Culture

The Future of ‘Other’ College Sports

Ohio State football players and fans celebrate their championship win, January 12, 2015.
When high-profile stars get paid, will real amateurs suffer?

This weekend, the National Collegiate Athletic Association (NCAA) is gathering outside Washington, D.C., for its annual convention. The weather outside is cold, but the debate inside is likely to get quite heated, as the major conference commissioners embark on a series of decisions that could shake the very foundations of Division I (D1) sports.

Most of the coverage of the meeting is centering on money. In light of recent rulings that D1 (the highest level) football and men’s-basketball players can no longer be denied a share of the revenues their efforts generate, which schools are going to start paying athletes, and how much?

But in fact there is a bigger story here, and a thornier question the NCAA must confront: How can the association keep the looming professionalization of revenue-generating programs from decimating the non-revenue-generating sports, and indeed the very spirit of amateur athletics?

First, a little background. In August, a federal court in O’Bannon v. NCAA found the NCAA in violation of antitrust laws for barring athletes from receiving compensation in addition to their athletic scholarships. In response to this ruling, the NCAA granted its member schools the latitude to decide for themselves whether to give their varsity athletes more. The University of Texas, for instance, announced that it was prepared to pay its athletes an additional stipend of up to $10,000.

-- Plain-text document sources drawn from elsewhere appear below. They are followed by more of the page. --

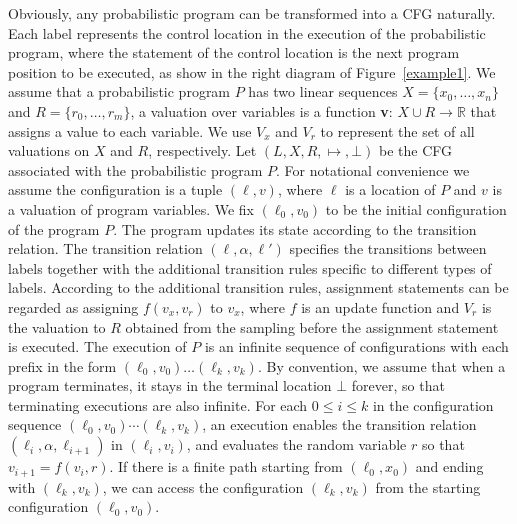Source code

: \documentclass[runningheads]{llncs}
\newcommand\yx[1]{{\color{red} [YD: #1]}}
\begin{document}
Obviously, any probabilistic program can be transformed into a CFG naturally. Each label represents the control location in the execution of the probabilistic program, where the statement of the control location is the next program position to be executed, as show in the right diagram of Figure~\ref{example1}. 
We assume that a probabilistic program $P$ has two linear sequences $X=\{x_0,\dots,x_{n}\}$ and $R=\{r_0,\dots,r_{m}\}$, a valuation over variables is a function \textbf{v}: $X\cup R \to \mathbb{R}$ that assigns a value to each variable. We use $V_x$ and $V_r$ to represent the set of all valuations on $X$ and $R$, respectively. 
Let $(L,X,R,\mapsto,\bot)$ be the CFG associated with the probabilistic program $P$. For notational convenience we assume the configuration is a tuple $(\ell, v)$, where $\ell$ is a location of $P$ and $v$ is a valuation of program variables.
We fix $(\ell_0, v_0)$ to be the initial configuration of the program $P$. The program updates its state according to the transition relation. The transition relation $(\ell,\alpha,\ell')$ specifies the transitions between labels together with the additional transition rules specific to different types of labels.
According to the additional transition rules, assignment statements can be regarded as assigning $f(v_x,v_r)$ to $v_x$, where $f$ is an update function and $V_r$ is the valuation to $R$ obtained from the sampling before the assignment statement is executed.
The execution of $P$ is an infinite
sequence of configurations with each prefix in the form $(\ell_0, v_0) \dots (\ell_k, v_k)$. By convention, we assume that when a program terminates, it stays in the terminal location $\bot$ forever, so that terminating executions are also infinite. %
For each $0\leq i\leq k$ in the configuration sequence $(\ell_0,v_0) \cdots (\ell_k, v_k)$, an execution enables the transition relation $(\ell_i, \alpha, \ell_{i+1})$ in $(\ell_i, v_i)$, and evaluates the random variable $r$ so that $v_{i+1}=f(v_i,r)$. If there is a finite path starting from $(\ell_0, x_0)$ and ending with $(\ell_k, v_k)$, we can access the configuration $(\ell_k, v_k)$ from the starting configuration $(\ell_0, v_0)$. 
\end{document}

This sounds great for the athletes who will be compensated for their hard work with something beyond an education. But anyone who understands the systemic dynamics of D1 sports knows that this will inevitably create a competitive crisis, as smaller programs try to keep up with schools that reap huge revenues from football.

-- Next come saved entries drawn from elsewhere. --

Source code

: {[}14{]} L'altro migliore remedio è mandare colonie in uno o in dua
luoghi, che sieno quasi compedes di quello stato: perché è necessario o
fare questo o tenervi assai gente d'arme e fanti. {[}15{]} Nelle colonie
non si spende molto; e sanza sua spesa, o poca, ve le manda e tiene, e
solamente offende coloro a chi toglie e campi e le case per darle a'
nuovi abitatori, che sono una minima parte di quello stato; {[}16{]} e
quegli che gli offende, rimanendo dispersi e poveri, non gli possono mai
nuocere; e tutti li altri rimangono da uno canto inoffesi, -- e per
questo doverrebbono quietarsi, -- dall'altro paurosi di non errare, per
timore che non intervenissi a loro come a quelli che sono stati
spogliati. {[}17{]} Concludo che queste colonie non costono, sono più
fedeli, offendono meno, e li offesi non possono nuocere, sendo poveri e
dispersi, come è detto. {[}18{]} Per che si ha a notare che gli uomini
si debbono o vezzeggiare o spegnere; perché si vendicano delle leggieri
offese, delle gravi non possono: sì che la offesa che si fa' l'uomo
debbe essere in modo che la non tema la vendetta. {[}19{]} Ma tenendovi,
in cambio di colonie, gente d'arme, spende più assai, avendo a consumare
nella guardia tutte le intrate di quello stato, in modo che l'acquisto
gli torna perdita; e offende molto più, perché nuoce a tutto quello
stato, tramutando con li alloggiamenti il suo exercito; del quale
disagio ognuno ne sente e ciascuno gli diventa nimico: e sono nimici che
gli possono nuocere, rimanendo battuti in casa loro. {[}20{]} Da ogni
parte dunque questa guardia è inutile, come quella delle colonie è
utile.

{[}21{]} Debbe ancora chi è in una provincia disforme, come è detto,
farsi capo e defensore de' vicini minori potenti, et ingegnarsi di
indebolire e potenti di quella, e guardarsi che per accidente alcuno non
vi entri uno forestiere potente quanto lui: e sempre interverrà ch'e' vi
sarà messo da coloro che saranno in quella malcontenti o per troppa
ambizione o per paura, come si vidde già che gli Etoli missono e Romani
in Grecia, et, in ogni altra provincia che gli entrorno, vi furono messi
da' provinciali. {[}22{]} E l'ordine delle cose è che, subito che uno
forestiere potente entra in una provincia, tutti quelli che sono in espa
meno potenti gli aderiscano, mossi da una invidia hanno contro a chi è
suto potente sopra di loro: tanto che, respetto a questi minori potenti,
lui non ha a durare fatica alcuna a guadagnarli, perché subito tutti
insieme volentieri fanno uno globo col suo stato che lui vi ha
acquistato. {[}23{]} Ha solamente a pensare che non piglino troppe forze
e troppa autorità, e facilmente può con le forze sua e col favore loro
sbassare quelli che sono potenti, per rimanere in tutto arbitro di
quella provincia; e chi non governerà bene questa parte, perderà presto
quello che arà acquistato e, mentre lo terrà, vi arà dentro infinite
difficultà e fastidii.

Worse, this pressure will open a rift between big-revenue sports and others, mostly Olympic sports, that don’t bring in the big dollars. That’s because it will only be a matter of time before competition and litigation push the big-time athletes’ stipends ever higher, and athletic directors will be pressed to make up the difference by cutting the teams that the big-money sports once subsidized.

Is there any way to stave off this scenario? Maybe.

Over the past several decades, sports like men’s gymnastics, swimming, wrestling, and track and field have been decimated by the flawed implementation of Title IX. Hundreds of teams have been dismantled in the disastrous enforcement of gender quotas. But in a number of cases, alumni and sports communities have stepped forward to endow or fund their programs, ensuring their survival. This can serve as an example for how to deal with the present crisis.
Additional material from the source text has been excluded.